═══ INPUT FOR THIS TASK ═══

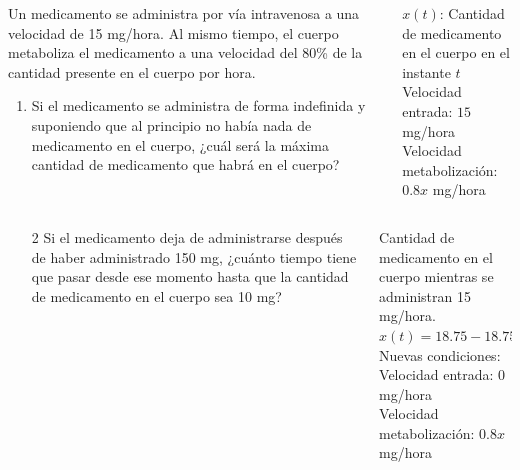 \documentclass[aspectratio=169,10pt,t]{beamer}
\begin{document}
\begin{frame}
\begin{columns}
\begin{column}[T]{0.65\textwidth}
Un medicamento se administra por vía intravenosa a una velocidad de 15 mg/hora. Al mismo tiempo, el cuerpo metaboliza el medicamento a una velocidad del 80\% de la cantidad presente en el cuerpo por hora. 

\begin{enumerate}
\item Si el medicamento se administra de forma indefinida y suponiendo que al principio no había nada de medicamento en el cuerpo, ¿cuál será la máxima cantidad de medicamento que habrá en el cuerpo?
\end{enumerate}
\end{column}
\quad
\begin{column}[T]{0.35\textwidth}
\begin{datos}
$x(t)$: Cantidad de medicamento en el cuerpo en el instante $t$\\
Velocidad entrada: $15$ mg/hora\\
Velocidad metabolización: $0.8x$ mg/hora 
\end{datos}
\end{column}
\end{columns}
\end{frame}


\begin{frame}
\begin{columns}
\begin{column}[T]{0.65\textwidth}
\begin{enumerate}
\item[2] Si el medicamento deja de administrarse después de haber administrado 150 mg, ¿cuánto tiempo tiene que pasar desde ese momento hasta que la cantidad de medicamento en el cuerpo sea 10 mg?
\end{enumerate}
\end{column}
\begin{column}[T]{0.35\textwidth}
\begin{datos}
Cantidad de medicamento en el cuerpo mientras se administran 15 mg/hora.\\
$x(t)=18.75-18.75e^{-0.8t}$\\
Nuevas condiciones:\\
Velocidad entrada: 0 mg/hora\\
Velocidad metabolización: $0.8x$ mg/hora
\end{datos}
\end{column}
\end{columns}
\end{frame}
\end{document}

═══

• ASSIGNMENT:
Omit every picture while copying the listing above exactly.

• OUTPUT BELOW:
 \documentclass[aspectratio=169,10pt,t]{beamer}
\begin{document}
\begin{frame}
\begin{columns}
\begin{column}[T]{0.65\textwidth}
Un medicamento se administra por vía intravenosa a una velocidad de 15 mg/hora. Al mismo tiempo, el cuerpo metaboliza el medicamento a una velocidad del 80\% de la cantidad presente en el cuerpo por hora. 

\begin{enumerate}
\item Si el medicamento se administra de forma indefinida y suponiendo que al principio no había nada de medicamento en el cuerpo, ¿cuál será la máxima cantidad de medicamento que habrá en el cuerpo?
\end{enumerate}
\end{column}
\quad
\begin{column}[T]{0.35\textwidth}
\begin{datos}
$x(t)$: Cantidad de medicamento en el cuerpo en el instante $t$\\
Velocidad entrada: $15$ mg/hora\\
Velocidad metabolización: $0.8x$ mg/hora 
\end{datos}
\end{column}
\end{columns}
\end{frame}


\begin{frame}
\begin{columns}
\begin{column}[T]{0.65\textwidth}
\begin{enumerate}
\item[2] Si el medicamento deja de administrarse después de haber administrado 150 mg, ¿cuánto tiempo tiene que pasar desde ese momento hasta que la cantidad de medicamento en el cuerpo sea 10 mg?
\end{enumerate}
\end{column}
\begin{column}[T]{0.35\textwidth}
\begin{datos}
Cantidad de medicamento en el cuerpo mientras se administran 15 mg/hora.\\
$x(t)=18.75-18.75e^{-0.8t}$\\
Nuevas condiciones:\\
Velocidad entrada: 0 mg/hora\\
Velocidad metabolización: $0.8x$ mg/hora
\end{datos}
\end{column}
\end{columns}
\end{frame}
\end{document}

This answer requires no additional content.